Like it or not, interest groups able to raise large amounts of funding have a larger stake in who runs this country than does the average Joe.  That's not to say that none of these groups have too much power or that none are evil incarnate.  But there are many powerful interest groups, and they can't all be corrupt or obsolete or otherwise unworthy of political solicitude.  So any decent candidate should be able to garner the support of some billionaires or trade or labor association, and we can know the candidate by who those supporters are, including by the fact that those supporters believe that they need to remain anonymous.
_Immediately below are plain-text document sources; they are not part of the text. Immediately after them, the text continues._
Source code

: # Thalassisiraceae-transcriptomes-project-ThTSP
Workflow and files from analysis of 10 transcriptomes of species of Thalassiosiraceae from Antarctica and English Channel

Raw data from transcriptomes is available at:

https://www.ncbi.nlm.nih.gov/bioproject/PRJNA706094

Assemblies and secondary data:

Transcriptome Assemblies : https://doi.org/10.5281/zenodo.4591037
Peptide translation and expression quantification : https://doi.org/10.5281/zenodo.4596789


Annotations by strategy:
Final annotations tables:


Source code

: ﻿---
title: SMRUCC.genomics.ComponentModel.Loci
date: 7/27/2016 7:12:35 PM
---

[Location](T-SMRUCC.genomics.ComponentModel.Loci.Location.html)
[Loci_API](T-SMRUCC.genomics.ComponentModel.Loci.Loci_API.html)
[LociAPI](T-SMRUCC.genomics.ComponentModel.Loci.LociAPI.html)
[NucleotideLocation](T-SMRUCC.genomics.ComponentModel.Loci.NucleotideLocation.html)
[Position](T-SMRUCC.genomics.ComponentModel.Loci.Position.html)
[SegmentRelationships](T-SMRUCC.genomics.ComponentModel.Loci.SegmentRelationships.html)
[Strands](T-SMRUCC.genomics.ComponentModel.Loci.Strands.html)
These donors, like party elders and the mainstream media, warts and all, are also political middlemen, a gauntlet that a candidate must run in building the elusive "mandate" that every candidate wants to claim on election night.  But when a candidate "self-funds" or "crowd-funds," the imprimatur of interest groups becomes unnecessary, and the information that we can glean from their support of the candidate is lost.  How can a President represent a consensus of Americans if he cannot get the people with the largest stakes to stand and deliver?

We don't like how it's done, but the fact is that a certain amount of bossism is crucial to making our democracy "representative" in a philosophically serious way.  Politicians who do as you say are not your representatives in a republican form of government.  Rather, your representatives are politicians who do today what you will wish tomorrow had been done today.  They are there to be the cooler heads.  They exist so that you can throw a temper tantrum without burning the house down.  Social media have made those middlemen obsolete, and we have seen the results, most notably in the bozos that the Tea Party has sent to Congress - people who go to D.C. not to represent their constituents' interests, but to indulge their prejudices.  These morons do not even know what their job is; no wonder they can't do it.